Where to even begin… In the space of five weeks, I went from hoping I got accepted to the Startup Catalyst Youth Mission, to getting selected and frantically arranging flights/money/visa, to spending 10 days in San Francisco with 21 incredible humans. The rollercoaster might have finally stopped, but my head is definitely still spinning.
I guess we’ll start with the elephant in the room.
What is Imposter Syndrome?
Put simply, it’s the feeling of “why the hell did they choose me?”
I felt that from day 1, even before getting on the plane, and it took me about two days to have my first #realtalk conversation with Peter, our team leader. I told him point blank, I have no idea why I’m here or why I was chosen, and he told me exactly why. I had a number of similar conversations on the trip, and as helpful as it was to talk about it, and voice those feelings, no amount of talking would make that feeling go away.

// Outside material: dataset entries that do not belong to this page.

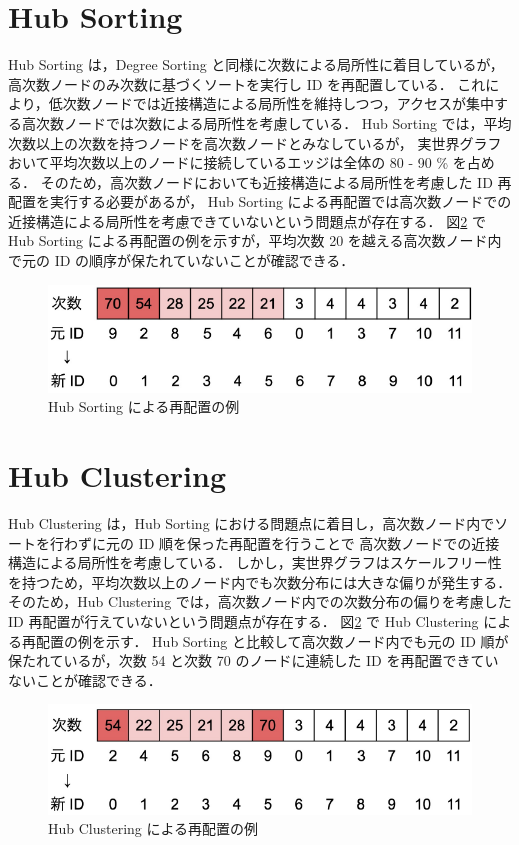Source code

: \section{Hub Sorting}
Hub Sorting \cite{zhang2017making} は，Degree Sorting と同様に次数による局所性に着目しているが，高次数ノードのみ次数に基づくソートを実行し ID を再配置している．
これにより，低次数ノードでは近接構造による局所性を維持しつつ，アクセスが集中する高次数ノードでは次数による局所性を考慮している．
Hub Sorting では，平均次数以上の次数を持つノードを高次数ノードとみなしているが，
実世界グラフおいて平均次数以上のノードに接続しているエッジは全体の 80 - 90 \% を占める\cite{faldu2019closer}．
そのため，高次数ノードにおいても近接構造による局所性を考慮した ID 再配置を実行する必要があるが，
Hub Sorting による再配置では高次数ノードでの近接構造による局所性を考慮できていないという問題点が存在する．
図\ref{hubclustering} で Hub Sorting による再配置の例を示すが，平均次数 20 を越える高次数ノード内で元の ID の順序が保たれていないことが確認できる．
\begin{figure}[t]
  \centering
  \includegraphics[width=\linewidth]{./figure/hubsorting.pdf}
  \caption{Hub Sorting による再配置の例}
  \label{hubsorting}
\end{figure}
\section{Hub Clustering}
Hub Clustering \cite{balaji2018graph} は，Hub Sorting における問題点に着目し，高次数ノード内でソートを行わずに元の ID 順を保った再配置を行うことで
高次数ノードでの近接構造による局所性を考慮している．
しかし，実世界グラフはスケールフリー性を持つため，平均次数以上のノード内でも次数分布には大きな偏りが発生する．
そのため，Hub Clustering では，高次数ノード内での次数分布の偏りを考慮した ID 再配置が行えていないという問題点が存在する．
図\ref{hubclustering} で Hub Clustering による再配置の例を示す．
Hub Sorting と比較して高次数ノード内でも元の ID 順が保たれているが，次数 54 と次数 70 のノードに連続した ID を再配置できていないことが確認できる．
\begin{figure}[t]
  \centering
  \includegraphics[width=\linewidth]{./figure/hubclustering.pdf}
  \caption{Hub Clustering による再配置の例}
  \label{hubclustering}
\end{figure}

And you know the funny part? Throughout the trip, I found out almost every other person in the cohort felt like an imposter at some point too, that they didn’t deserve to be there.
So you know what I did? I said “fuck it”. Whether I thought I measured up to all these other people was irrelevant, I was there, no backsies. After that first conversation with Peter, I decided not to let Imposter Syndrome hold me back, to give every day my all, and get everything I possibly could out of the mission.
And I did :)
Why was I there?
Early on we were all asked to write down “why are you on this mission?”, “what do you hope to get out of it?”
For some people that was easy; meeting a certain person, going to a certain place, etc. Me? I had no idea, all I knew is that I wanted to be a Catalyst Future Founder.
Eventually I decided “it doesn’t matter”. It didn’t matter that I had no idea, I’d figure it out along the way like I always do, and over 10 days I came up with some questions I wanted to answer:
- What do I want to focus on? What direction do I want to take when I get home?
Figuring out what the hell to do with ourselves was a recurring theme for a lot of the cohort, and for me that question has a heap of subquestions.
- What is my “why”?
I’ve asked myself this before, but Catalyst brought it to the forefront again. My driving force is helping people to “be better”, which is why I’ve done so much volunteering, and I love teaching. The problem isn’t figuring out “why”, but figuring out how to harness it in a direction that I will be happy with.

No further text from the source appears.